EU drugs partnership gets new chief
The head of Genome Canada will take over in September as executive director of the Innovative Medicines Initiative.
Europe’s €3.3 billion drug research program, the Innovative Medicines Initiative, has named its new executive director after a year-long search.
Pierre Meulien, currently president and chief executive officer of Genome Canada, will take up the post in mid-September, the IMI said on Monday.
In the interim, IMI, the world’s largest public-private partnership in health research, will continue to be headed up by Irene Norstedt, the European Commission official drafted last December when the recruitment process failed to deliver. The previous executive director completed his term nine months ago.
Meulien’s background includes experience in academia, industry, and research-funding organizations on both sides of the Atlantic.
The vacancy is among several in EU health policy that have left players from consumer and patient advocates to industry frustrated at the lack of senior-level direction.
The European Medicines Agency lacks a permanent chief, the Commission still has no director general for health months after the last one abruptly resigned, and there is no director of the European Centre for Disease Control after another bungled recruitment process there.
Genome Canada is a not-for-profit organization that finds new uses for genomics and invests in large-scale science and technology, including in health.
Previously, Meulien was chief scientific officer for Genome British Columbia, founding CEO of the Dublin Molecular Medicine Centre (now Molecular Medicine Ireland, linking the three medical schools and six teaching hospitals in Dublin to build a critical mass in molecular medicine and translational research). He has also worked for Aventis Pasteur as director of research in France and senior vice-president R&D in Canada, and at French biotechnology company Transgene.

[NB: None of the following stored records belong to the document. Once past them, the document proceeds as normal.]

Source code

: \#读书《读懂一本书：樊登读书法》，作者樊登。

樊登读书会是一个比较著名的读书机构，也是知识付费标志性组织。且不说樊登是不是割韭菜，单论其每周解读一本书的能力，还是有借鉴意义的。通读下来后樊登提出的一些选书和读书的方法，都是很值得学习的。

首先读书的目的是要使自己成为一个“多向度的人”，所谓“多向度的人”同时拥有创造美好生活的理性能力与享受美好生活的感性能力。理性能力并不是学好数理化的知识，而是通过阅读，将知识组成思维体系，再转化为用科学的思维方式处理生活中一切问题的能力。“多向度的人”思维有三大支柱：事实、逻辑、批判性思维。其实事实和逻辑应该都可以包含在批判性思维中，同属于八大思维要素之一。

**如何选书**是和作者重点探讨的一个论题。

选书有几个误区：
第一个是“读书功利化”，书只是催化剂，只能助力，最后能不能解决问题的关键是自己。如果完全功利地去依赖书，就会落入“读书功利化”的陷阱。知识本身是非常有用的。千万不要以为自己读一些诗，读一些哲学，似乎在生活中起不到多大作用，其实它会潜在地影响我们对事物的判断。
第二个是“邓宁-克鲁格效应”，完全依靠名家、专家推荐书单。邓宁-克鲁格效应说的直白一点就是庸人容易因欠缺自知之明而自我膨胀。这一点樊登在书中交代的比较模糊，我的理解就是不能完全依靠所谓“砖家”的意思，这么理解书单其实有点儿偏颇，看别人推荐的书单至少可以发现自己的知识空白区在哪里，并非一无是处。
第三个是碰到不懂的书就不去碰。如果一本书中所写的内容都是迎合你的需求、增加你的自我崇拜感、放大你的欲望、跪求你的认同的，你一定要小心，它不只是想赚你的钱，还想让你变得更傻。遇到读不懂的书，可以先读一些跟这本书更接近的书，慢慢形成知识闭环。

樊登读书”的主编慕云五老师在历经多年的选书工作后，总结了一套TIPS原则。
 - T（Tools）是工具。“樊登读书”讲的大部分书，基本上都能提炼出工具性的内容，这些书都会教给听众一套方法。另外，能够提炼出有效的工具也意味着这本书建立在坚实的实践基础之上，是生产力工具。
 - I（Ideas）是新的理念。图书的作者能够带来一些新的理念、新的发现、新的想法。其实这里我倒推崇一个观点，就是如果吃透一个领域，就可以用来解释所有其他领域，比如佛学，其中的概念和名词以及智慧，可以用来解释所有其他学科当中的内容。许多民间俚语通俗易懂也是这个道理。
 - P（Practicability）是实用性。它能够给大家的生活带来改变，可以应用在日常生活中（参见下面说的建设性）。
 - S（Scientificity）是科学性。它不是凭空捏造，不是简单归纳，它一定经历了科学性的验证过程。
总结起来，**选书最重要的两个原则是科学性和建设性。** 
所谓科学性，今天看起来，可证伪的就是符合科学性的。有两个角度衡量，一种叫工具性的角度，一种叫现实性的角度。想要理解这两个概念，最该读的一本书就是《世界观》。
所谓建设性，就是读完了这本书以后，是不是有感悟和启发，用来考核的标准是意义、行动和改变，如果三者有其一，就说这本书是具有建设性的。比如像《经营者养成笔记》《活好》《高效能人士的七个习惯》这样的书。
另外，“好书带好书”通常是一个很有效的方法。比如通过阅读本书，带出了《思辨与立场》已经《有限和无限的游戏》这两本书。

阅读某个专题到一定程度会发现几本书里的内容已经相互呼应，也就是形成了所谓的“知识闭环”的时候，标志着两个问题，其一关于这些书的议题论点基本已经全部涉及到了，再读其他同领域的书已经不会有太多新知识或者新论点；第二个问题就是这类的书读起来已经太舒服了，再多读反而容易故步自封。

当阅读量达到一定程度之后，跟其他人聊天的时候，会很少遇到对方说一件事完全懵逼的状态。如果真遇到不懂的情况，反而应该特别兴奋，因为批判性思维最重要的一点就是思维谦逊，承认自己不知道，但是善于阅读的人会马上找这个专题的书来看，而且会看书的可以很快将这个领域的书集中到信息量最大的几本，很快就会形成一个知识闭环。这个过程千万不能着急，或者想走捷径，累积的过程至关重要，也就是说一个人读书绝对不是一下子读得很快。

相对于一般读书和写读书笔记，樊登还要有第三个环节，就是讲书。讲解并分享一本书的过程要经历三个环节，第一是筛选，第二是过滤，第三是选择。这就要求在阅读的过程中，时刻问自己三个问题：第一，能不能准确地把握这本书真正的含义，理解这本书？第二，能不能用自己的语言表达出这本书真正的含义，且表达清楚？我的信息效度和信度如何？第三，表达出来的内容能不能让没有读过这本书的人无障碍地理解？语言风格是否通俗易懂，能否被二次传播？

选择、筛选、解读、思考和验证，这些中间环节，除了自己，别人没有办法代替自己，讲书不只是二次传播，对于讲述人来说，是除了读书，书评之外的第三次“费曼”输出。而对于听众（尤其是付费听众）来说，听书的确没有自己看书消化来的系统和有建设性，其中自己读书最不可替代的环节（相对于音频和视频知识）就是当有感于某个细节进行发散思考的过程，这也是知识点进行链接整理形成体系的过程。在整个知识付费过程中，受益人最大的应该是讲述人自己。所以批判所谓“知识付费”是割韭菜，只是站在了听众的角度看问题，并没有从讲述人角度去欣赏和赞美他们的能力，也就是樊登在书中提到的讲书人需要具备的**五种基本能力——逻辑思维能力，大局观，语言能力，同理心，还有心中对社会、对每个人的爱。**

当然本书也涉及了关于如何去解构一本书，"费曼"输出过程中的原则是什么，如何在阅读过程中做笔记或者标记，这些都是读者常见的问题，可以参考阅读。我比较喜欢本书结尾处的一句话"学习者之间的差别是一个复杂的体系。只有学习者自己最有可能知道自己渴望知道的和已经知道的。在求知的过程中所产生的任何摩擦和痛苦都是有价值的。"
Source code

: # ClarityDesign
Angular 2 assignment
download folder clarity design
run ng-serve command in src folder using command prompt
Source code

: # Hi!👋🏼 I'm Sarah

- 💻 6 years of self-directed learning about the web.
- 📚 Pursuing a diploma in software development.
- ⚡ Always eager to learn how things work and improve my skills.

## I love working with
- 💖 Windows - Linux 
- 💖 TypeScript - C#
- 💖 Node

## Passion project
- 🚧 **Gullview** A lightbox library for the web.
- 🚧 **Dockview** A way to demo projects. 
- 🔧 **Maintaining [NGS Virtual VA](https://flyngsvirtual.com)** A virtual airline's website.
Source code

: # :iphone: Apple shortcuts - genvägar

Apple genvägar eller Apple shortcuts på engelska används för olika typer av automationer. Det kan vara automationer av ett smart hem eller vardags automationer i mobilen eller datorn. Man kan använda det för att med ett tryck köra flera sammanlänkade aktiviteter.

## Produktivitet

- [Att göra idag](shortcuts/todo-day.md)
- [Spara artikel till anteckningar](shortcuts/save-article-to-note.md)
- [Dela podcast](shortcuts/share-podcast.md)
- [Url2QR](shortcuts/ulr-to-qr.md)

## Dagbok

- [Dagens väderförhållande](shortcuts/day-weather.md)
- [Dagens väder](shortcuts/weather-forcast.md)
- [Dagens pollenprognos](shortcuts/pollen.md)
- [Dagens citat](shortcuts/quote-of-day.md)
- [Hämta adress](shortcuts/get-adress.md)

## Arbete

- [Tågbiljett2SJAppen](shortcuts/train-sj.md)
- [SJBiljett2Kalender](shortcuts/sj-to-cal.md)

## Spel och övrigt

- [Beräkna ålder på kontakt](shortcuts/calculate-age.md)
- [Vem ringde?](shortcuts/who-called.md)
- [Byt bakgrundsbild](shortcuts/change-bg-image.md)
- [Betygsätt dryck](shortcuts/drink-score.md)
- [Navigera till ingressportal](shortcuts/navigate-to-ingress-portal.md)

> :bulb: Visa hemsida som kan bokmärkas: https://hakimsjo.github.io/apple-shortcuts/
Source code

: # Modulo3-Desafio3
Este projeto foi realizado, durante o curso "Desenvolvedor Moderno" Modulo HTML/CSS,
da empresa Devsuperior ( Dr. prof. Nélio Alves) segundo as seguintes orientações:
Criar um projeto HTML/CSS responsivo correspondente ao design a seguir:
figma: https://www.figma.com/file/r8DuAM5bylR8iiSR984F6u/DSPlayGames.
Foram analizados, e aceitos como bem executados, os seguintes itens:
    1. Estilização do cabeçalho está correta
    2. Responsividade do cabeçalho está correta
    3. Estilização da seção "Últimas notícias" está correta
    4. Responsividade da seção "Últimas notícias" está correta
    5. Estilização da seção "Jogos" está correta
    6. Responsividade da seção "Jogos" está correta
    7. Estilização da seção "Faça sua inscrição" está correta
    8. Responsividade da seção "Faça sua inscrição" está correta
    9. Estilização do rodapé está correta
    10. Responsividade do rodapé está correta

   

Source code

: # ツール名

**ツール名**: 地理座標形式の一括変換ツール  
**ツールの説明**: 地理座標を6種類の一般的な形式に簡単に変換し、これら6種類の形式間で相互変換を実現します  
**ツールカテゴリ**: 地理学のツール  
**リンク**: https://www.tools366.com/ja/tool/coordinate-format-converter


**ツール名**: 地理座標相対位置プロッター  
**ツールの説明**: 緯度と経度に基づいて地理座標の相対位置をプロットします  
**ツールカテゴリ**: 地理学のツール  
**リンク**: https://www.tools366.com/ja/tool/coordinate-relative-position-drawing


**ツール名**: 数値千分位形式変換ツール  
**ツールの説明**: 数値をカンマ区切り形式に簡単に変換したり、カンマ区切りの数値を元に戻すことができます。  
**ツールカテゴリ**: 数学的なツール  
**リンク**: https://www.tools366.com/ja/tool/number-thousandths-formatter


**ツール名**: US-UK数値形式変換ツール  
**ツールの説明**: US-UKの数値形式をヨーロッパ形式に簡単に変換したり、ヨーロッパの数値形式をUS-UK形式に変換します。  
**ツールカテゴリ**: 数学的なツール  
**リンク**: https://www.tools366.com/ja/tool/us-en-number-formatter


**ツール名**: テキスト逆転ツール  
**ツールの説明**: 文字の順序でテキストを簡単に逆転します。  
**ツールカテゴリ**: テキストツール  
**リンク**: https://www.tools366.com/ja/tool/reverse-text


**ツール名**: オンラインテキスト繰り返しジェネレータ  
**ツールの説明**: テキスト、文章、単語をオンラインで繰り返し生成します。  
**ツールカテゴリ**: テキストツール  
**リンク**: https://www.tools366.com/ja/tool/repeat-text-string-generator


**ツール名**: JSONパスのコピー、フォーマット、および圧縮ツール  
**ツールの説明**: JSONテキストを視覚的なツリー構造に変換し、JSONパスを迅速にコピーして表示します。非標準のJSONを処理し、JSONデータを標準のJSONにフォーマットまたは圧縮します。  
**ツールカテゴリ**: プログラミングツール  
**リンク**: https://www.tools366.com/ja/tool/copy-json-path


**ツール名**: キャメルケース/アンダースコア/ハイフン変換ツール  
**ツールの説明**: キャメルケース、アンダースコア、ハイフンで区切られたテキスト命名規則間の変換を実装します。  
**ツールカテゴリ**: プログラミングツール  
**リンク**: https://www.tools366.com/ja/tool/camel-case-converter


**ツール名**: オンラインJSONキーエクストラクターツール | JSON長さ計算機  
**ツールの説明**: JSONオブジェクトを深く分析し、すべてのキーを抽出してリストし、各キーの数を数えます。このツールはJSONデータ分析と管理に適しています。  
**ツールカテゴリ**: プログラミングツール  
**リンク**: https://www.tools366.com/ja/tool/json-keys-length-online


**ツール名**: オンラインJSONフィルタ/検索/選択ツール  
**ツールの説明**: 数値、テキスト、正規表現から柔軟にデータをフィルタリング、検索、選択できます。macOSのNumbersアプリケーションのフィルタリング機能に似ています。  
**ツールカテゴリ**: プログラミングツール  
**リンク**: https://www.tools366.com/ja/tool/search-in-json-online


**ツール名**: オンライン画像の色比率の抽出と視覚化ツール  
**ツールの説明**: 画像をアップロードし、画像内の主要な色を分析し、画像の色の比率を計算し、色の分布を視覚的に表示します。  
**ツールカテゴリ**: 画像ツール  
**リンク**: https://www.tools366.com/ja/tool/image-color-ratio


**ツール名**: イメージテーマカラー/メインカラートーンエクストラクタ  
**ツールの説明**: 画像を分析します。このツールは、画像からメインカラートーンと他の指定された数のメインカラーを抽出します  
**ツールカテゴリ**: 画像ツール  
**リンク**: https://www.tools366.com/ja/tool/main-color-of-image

He has a PhD in molecular biology from the University of Edinburgh and worked as a post-doctoral researcher at the Institute Pasteur.
“To bring innovative medicines to the public efficiently and in a cost effective manner requires a new way of thinking and IMI represents a new model, involving all stakeholders, operating at an unprecedented scale and having the potential for real impact benefiting patients and health systems across Europe and at the same time solidifying a dynamic industrial base in this territory,” Meulien said in an interview.
Meulien, who is Irish, served 10 years ago as the Irish representative on the committee that would eventually become the IMI states’ representatives group.
His contract will run for an initial period of three years, after which the IMI governing board may decide to extend the term for up to four years.
He has pledged to resign from all his current positions and not hold any interests incompatible with the job.
“The excellent results coming out of IMI’s projects contribute to improving public health and are stimulating innovation and job creation in Europe,” European research commissioner Carlos Moedas told POLITICO. “Pierre Meulien’s invaluable experience will help IMI deliver on its ambitious objectives.”
Norstedt will return to her post as head of unit in the European Commission’s department of research and innovation when Meulien takes up his duties.